I MET Jimmy Savile briefly in the 1980s when I was working on Dr Who. A young man had written asking if he could ‘fix it’ for him to meet the Doctor and travel in the Tardis.
A special scene was written, called A Fix with the Sontarans, which we duly rehearsed and recorded. After the lad had saved the day and the Sontarans had been ‘fixed’, Savile entered the set and did his usual self-congratulatory shtick. I didn’t warm to him. His demeanour was neither friendly, nor inclusive. He behaved much as one might expect a child to behave who had been indulged and led to believe that life revolved around them.
There was certainly none of the professional respect that one would expect to be shared when two programmes combine for a special purpose. Even though we were on the Tardis set, it was very much his territory and his agenda.
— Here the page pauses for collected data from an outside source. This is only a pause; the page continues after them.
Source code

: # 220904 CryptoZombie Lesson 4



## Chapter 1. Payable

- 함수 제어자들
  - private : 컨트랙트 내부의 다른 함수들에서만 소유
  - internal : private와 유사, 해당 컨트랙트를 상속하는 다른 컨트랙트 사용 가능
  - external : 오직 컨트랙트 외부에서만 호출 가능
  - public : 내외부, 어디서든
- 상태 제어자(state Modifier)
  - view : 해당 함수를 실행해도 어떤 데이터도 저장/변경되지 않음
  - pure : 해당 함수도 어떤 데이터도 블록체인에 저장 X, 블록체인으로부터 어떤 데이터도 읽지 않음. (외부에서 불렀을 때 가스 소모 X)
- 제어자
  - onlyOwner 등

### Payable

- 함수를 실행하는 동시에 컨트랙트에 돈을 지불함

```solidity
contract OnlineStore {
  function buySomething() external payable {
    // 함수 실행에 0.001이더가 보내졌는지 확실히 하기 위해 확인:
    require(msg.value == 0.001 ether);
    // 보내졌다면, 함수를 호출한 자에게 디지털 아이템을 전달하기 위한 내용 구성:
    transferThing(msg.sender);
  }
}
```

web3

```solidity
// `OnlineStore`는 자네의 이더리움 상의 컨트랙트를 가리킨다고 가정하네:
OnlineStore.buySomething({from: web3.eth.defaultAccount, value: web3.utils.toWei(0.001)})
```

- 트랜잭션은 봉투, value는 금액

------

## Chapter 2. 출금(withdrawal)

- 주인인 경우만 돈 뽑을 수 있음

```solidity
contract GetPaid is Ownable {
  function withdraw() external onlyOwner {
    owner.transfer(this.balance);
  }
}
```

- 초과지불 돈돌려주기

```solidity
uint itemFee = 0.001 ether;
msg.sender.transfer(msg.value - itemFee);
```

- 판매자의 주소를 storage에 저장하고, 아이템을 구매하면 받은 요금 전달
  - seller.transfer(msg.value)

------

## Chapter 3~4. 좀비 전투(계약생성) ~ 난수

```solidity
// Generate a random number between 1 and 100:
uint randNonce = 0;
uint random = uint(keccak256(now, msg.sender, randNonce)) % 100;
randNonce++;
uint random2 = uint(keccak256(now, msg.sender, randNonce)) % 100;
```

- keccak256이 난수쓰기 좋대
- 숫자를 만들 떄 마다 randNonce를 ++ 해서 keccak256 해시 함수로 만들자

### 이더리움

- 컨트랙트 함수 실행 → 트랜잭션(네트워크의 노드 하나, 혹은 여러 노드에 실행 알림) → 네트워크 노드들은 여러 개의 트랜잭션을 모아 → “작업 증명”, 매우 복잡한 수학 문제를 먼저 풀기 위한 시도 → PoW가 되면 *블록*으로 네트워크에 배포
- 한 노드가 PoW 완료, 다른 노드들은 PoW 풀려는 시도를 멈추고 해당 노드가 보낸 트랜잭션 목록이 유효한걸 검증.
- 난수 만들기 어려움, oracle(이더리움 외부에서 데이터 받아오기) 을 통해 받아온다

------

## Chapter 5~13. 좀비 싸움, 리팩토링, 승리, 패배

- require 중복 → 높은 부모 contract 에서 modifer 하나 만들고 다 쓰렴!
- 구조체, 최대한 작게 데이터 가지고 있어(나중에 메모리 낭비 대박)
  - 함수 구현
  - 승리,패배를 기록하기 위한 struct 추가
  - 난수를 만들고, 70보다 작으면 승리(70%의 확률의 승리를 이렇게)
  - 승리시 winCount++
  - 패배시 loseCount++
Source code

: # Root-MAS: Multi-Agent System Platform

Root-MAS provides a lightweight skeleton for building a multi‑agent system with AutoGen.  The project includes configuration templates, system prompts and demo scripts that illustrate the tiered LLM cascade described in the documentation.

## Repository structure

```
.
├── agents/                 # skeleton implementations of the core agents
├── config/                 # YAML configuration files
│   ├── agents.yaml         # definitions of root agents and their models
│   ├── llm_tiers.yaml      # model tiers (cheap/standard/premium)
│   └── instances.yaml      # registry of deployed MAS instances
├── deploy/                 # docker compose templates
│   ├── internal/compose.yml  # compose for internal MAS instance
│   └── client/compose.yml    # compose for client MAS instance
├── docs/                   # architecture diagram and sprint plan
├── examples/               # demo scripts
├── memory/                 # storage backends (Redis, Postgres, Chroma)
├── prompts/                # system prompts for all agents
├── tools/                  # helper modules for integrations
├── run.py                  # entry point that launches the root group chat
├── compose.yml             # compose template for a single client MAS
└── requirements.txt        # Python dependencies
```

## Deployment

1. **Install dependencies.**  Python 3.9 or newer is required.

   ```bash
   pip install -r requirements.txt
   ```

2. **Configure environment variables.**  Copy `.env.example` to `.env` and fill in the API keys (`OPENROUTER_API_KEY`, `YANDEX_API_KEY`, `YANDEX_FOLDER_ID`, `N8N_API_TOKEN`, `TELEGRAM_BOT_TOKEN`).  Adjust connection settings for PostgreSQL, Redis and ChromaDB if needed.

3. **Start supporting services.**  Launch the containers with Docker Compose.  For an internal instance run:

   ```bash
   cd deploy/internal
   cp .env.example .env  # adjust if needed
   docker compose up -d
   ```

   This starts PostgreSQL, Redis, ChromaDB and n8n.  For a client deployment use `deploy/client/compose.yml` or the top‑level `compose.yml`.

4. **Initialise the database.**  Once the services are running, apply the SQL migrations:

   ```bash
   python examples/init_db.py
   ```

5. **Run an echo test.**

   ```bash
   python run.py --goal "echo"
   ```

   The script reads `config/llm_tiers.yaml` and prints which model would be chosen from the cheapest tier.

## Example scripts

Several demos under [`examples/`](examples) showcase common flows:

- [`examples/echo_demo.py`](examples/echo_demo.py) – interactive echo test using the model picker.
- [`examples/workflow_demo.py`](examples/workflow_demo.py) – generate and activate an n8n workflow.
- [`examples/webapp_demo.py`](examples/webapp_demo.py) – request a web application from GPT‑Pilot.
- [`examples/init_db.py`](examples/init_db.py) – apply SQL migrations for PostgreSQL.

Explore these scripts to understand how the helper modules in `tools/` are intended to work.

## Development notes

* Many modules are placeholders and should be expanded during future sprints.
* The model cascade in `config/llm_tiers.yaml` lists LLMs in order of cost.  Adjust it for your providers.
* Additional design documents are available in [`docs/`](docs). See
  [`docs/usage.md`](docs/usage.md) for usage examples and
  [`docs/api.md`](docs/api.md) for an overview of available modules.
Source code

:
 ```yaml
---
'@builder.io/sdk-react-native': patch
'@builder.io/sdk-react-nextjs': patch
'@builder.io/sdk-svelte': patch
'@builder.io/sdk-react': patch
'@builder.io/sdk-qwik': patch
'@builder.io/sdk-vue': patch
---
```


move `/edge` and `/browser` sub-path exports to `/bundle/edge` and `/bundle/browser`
His eyes were cold and his demeanour patronising. I recall clearly the disappointment I felt for the young boy for whom I suspect the whole experience was daunting and overwhelming. The other actors and I had worked hard over a couple of days to create a relaxed atmosphere, but the first and only time he saw Savile was when he came on the set when the cameras were rolling. At least it was I who got to put the Jim’ll Fix It medallion around his neck.
There is of course a huge difference between finding someone creepy and patronising and suspecting them of being a sexual predator. I only hope that the BBC’s failure to investigate him does not tarnish, in the eyes of the world, an organisation that has rightly been regarded as a bastion of honest and honourable broadcasting for decades.
There may have been individuals who could or should have been braver in confronting the unpleasant possibility of his depravity when rumours and accusations surfaced, but that is evidently also true of the hospitals and mental institutions that trusted him to the extent that he had his own set of keys for Broadmoor with living quarters on the site and a bedroom at Stoke Mandeville Hospital.
A picture is emerging of a man unusually adept at manipulation and concealment. Identifying willing co-conspirators and abusers is much more important than demonising the bamboozled who may have thought their suspicions so far off the scale of decent human behaviour as to be unbelievable.